* TASK OBJECTIVE: Beginning with the first line, copy out each line of the material until the line containing "DISCHARGES AND TRANSFERS.__" has been copied as well.

* GIVEN INFORMATION:

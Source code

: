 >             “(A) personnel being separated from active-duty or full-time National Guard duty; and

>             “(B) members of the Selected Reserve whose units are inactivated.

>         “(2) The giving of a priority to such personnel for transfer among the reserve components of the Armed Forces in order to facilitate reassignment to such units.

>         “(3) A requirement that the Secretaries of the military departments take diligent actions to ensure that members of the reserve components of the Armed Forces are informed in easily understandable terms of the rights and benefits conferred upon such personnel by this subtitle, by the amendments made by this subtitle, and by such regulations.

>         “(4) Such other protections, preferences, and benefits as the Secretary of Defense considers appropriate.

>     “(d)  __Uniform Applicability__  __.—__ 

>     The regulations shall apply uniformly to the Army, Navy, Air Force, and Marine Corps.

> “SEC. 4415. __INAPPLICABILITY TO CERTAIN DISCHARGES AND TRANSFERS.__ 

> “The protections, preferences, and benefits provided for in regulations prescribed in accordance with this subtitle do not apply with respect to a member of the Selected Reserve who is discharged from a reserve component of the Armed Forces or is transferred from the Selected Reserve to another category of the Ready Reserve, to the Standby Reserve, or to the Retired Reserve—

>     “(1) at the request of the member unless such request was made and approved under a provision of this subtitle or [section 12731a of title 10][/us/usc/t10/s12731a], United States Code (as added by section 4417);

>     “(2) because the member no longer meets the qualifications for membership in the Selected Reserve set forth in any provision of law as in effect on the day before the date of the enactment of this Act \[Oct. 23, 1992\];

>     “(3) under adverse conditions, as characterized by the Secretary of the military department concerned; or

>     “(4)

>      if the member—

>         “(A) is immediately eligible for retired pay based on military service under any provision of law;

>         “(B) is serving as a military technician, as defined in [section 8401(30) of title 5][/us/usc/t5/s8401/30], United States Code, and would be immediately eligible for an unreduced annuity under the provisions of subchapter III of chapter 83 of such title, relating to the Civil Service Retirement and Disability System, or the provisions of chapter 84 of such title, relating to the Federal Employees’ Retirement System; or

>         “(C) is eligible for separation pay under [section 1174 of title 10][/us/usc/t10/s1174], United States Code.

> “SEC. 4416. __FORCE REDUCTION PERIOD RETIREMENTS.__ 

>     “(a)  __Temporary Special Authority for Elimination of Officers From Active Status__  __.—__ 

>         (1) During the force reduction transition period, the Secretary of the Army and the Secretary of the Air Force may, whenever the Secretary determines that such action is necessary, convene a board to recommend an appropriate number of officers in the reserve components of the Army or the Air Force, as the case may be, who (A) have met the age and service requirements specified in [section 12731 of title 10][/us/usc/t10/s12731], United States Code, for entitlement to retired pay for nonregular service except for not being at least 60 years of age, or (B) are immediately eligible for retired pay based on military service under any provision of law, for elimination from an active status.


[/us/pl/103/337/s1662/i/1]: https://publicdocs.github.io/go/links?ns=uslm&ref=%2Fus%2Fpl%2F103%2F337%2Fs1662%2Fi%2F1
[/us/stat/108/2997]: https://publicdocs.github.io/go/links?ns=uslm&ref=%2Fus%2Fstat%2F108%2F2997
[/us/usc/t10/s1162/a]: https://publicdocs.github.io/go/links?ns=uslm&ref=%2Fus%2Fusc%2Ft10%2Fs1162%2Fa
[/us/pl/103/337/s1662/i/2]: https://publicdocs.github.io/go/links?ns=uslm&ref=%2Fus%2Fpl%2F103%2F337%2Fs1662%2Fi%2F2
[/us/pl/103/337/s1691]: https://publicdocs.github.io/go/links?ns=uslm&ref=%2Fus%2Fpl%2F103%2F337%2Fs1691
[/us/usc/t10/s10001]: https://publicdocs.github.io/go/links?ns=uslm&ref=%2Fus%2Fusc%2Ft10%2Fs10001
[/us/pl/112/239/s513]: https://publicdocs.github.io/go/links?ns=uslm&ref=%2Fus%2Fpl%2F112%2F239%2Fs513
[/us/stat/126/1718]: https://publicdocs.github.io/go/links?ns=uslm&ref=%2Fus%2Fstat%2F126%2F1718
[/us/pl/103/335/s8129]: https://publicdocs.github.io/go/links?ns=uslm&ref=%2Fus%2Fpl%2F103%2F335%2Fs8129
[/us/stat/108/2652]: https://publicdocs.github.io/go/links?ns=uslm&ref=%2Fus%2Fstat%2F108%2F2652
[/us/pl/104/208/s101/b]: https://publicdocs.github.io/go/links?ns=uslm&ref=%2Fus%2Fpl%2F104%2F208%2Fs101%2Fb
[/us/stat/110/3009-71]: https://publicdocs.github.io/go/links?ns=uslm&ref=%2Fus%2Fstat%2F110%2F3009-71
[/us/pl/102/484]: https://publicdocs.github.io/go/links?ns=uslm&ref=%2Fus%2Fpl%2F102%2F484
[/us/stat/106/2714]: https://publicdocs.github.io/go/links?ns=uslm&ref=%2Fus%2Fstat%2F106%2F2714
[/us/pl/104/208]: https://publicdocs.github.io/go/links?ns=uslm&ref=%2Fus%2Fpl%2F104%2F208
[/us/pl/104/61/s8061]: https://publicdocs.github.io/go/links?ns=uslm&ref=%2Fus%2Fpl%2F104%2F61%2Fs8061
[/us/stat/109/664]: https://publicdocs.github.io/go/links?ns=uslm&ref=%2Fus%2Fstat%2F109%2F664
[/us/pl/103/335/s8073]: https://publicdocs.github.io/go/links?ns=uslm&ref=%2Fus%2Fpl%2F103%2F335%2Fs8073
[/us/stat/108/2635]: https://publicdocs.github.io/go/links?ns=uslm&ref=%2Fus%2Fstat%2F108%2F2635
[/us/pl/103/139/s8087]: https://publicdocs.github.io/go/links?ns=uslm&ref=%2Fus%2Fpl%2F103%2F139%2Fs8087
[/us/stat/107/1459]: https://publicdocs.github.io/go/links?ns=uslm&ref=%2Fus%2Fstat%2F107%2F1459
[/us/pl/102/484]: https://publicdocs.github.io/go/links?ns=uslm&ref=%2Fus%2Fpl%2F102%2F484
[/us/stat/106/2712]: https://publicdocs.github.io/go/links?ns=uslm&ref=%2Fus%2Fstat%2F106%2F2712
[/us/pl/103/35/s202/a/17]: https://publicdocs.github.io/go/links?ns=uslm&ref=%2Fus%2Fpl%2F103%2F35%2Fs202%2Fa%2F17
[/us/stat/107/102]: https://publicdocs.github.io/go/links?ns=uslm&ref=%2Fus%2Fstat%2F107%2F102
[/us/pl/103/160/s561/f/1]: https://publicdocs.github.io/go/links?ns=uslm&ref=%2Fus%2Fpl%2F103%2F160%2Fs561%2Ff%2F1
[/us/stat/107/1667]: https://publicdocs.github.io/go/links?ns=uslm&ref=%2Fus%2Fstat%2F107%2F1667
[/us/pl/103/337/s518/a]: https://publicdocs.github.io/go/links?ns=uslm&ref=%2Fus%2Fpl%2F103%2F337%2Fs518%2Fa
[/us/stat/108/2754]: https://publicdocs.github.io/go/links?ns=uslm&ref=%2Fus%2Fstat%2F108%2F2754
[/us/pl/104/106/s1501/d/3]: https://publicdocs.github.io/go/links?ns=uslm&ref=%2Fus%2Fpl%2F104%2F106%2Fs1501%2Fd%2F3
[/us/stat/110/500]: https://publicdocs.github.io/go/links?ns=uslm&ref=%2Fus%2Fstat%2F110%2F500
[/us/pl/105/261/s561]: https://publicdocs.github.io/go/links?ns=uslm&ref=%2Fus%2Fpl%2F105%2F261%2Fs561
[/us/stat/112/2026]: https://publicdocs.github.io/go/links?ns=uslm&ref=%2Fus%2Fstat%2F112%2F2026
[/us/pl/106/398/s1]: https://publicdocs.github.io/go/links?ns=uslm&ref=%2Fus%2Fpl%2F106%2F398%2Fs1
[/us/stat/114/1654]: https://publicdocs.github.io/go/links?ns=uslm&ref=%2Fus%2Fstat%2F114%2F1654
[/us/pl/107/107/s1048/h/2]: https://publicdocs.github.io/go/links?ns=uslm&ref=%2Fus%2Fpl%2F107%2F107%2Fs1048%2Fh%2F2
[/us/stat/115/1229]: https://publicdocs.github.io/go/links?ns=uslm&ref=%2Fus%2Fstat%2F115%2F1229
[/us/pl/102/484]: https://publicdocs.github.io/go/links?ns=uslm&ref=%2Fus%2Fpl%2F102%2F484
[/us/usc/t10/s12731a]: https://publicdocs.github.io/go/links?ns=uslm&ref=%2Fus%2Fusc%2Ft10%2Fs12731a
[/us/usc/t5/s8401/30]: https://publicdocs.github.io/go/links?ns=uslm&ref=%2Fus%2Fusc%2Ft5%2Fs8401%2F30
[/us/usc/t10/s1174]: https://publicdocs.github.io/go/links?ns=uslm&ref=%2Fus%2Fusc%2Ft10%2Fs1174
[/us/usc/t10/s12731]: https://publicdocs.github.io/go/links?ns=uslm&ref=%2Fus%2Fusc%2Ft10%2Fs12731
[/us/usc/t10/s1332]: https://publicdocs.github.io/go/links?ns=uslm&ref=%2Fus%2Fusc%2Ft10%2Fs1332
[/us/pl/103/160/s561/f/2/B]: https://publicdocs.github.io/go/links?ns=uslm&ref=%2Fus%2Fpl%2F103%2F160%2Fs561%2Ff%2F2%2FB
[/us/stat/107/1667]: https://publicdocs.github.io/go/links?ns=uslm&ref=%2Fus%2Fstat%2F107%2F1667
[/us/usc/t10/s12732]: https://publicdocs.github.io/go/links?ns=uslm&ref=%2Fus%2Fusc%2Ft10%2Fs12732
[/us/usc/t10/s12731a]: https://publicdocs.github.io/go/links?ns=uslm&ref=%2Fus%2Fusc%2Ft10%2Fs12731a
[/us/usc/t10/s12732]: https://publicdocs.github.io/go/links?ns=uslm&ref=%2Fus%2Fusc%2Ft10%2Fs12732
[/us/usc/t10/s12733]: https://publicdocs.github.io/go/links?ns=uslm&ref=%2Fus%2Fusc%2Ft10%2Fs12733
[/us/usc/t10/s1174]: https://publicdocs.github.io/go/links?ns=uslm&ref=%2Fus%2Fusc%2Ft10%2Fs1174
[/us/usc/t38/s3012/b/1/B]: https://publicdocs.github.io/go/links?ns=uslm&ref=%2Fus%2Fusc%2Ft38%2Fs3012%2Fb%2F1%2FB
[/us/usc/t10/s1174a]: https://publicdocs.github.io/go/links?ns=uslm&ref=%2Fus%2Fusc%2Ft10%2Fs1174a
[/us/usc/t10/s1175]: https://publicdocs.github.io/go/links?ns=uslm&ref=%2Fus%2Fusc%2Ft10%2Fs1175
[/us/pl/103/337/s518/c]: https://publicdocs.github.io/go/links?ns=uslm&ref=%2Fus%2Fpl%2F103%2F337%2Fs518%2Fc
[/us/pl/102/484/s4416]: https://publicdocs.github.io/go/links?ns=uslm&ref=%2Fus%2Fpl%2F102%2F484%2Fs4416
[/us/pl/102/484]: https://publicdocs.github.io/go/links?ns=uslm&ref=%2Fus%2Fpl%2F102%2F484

* RESULT FOR THIS EXERCISE:
Source code

: >             “(A) personnel being separated from active-duty or full-time National Guard duty; and

>             “(B) members of the Selected Reserve whose units are inactivated.

>         “(2) The giving of a priority to such personnel for transfer among the reserve components of the Armed Forces in order to facilitate reassignment to such units.

>         “(3) A requirement that the Secretaries of the military departments take diligent actions to ensure that members of the reserve components of the Armed Forces are informed in easily understandable terms of the rights and benefits conferred upon such personnel by this subtitle, by the amendments made by this subtitle, and by such regulations.

>         “(4) Such other protections, preferences, and benefits as the Secretary of Defense considers appropriate.

>     “(d)  __Uniform Applicability__  __.—__ 

>     The regulations shall apply uniformly to the Army, Navy, Air Force, and Marine Corps.

> “SEC. 4415. __INAPPLICABILITY TO CERTAIN DISCHARGES AND TRANSFERS.__ 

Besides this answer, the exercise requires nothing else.